Beginning with the very first line, please reproduce the entries exactly through the line containing "graph panel with".

▬▬▬

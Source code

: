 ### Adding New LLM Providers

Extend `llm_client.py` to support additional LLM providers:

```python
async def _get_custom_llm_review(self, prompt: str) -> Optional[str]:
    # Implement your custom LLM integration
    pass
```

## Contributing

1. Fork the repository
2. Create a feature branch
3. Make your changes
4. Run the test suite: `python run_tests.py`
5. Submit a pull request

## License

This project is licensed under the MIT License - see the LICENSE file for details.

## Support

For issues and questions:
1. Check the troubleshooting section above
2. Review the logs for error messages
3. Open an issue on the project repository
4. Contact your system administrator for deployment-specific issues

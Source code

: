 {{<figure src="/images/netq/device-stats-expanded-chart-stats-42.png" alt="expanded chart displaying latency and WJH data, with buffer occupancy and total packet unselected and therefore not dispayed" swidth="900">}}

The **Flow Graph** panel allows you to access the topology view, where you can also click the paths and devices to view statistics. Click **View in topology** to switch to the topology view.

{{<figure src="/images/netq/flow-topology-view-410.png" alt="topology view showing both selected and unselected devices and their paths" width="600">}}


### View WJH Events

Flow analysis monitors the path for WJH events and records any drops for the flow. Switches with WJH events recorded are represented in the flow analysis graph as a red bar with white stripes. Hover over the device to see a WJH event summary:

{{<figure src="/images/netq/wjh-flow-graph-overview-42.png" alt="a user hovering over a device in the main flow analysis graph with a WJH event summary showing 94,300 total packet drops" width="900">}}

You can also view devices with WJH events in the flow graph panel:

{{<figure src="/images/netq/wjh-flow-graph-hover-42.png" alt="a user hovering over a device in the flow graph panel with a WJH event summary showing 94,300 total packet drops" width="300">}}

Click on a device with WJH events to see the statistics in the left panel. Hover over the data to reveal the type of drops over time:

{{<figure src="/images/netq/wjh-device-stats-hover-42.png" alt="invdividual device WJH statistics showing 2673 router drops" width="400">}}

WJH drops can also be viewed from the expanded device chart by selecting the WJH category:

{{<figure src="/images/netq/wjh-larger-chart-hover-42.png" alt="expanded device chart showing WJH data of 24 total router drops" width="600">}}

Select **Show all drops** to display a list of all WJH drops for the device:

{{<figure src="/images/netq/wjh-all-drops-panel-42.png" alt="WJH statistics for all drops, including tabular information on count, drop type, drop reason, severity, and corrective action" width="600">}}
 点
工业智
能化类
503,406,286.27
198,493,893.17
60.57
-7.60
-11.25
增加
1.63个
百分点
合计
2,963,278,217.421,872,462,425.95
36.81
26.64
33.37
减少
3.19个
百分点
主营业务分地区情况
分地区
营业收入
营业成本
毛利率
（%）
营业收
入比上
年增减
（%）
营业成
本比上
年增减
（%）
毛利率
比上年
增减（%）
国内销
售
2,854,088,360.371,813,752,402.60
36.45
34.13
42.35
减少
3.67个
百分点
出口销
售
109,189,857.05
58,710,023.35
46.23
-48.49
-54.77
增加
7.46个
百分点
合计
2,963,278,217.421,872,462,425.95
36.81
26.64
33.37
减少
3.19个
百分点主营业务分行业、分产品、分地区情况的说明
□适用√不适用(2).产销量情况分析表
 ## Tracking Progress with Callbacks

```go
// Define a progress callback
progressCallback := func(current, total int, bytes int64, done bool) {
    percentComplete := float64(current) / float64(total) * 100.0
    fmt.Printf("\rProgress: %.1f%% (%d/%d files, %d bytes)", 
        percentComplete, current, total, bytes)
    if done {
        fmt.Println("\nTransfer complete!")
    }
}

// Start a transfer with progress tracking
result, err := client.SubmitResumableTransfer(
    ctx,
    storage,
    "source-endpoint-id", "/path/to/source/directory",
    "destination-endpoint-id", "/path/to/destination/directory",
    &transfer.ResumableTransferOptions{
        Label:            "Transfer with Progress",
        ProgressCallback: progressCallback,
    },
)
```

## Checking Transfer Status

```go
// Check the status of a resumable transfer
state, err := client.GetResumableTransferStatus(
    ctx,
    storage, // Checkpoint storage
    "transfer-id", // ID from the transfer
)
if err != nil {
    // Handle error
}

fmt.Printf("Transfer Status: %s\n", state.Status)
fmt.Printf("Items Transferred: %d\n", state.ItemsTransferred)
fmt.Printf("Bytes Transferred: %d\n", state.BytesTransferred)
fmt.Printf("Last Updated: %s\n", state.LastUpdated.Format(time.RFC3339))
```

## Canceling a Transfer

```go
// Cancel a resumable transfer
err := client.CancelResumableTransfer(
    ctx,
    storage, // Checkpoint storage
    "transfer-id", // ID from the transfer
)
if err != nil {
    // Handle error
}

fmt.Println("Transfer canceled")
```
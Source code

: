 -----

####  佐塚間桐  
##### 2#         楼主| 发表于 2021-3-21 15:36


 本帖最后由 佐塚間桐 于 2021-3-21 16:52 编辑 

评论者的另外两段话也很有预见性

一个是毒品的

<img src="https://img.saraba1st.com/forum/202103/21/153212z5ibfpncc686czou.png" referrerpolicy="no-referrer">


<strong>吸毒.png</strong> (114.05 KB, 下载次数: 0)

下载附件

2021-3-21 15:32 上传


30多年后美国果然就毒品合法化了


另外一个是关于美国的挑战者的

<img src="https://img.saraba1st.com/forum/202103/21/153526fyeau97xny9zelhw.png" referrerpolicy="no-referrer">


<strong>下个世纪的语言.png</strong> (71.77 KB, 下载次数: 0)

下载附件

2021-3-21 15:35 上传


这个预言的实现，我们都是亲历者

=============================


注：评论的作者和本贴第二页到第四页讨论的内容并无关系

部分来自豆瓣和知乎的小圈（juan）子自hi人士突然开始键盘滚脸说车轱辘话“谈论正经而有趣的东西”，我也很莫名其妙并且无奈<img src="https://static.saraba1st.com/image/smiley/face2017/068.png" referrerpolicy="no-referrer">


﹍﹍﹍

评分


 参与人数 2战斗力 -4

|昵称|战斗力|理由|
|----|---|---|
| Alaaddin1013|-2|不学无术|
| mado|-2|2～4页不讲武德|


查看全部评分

▬▬▬

Exercise output:
Source code

: ### Adding New LLM Providers

Extend `llm_client.py` to support additional LLM providers:

```python
async def _get_custom_llm_review(self, prompt: str) -> Optional[str]:
    # Implement your custom LLM integration
    pass
```

## Contributing

1. Fork the repository
2. Create a feature branch
3. Make your changes
4. Run the test suite: `python run_tests.py`
5. Submit a pull request

## License

This project is licensed under the MIT License - see the LICENSE file for details.

## Support

For issues and questions:
1. Check the troubleshooting section above
2. Review the logs for error messages
3. Open an issue on the project repository
4. Contact your system administrator for deployment-specific issues

Source code

: {{<figure src="/images/netq/device-stats-expanded-chart-stats-42.png" alt="expanded chart displaying latency and WJH data, with buffer occupancy and total packet unselected and therefore not dispayed" swidth="900">}}

The **Flow Graph** panel allows you to access the topology view, where you can also click the paths and devices to view statistics. Click **View in topology** to switch to the topology view.

{{<figure src="/images/netq/flow-topology-view-410.png" alt="topology view showing both selected and unselected devices and their paths" width="600">}}


### View WJH Events

Flow analysis monitors the path for WJH events and records any drops for the flow. Switches with WJH events recorded are represented in the flow analysis graph as a red bar with white stripes. Hover over the device to see a WJH event summary:

{{<figure src="/images/netq/wjh-flow-graph-overview-42.png" alt="a user hovering over a device in the main flow analysis graph with a WJH event summary showing 94,300 total packet drops" width="900">}}

You can also view devices with WJH events in the flow graph panel:

{{<figure src="/images/netq/wjh-flow-graph-hover-42.png" alt="a user hovering over a device in the flow graph panel with a WJH event summary showing 94,300 total packet drops" width="300">}}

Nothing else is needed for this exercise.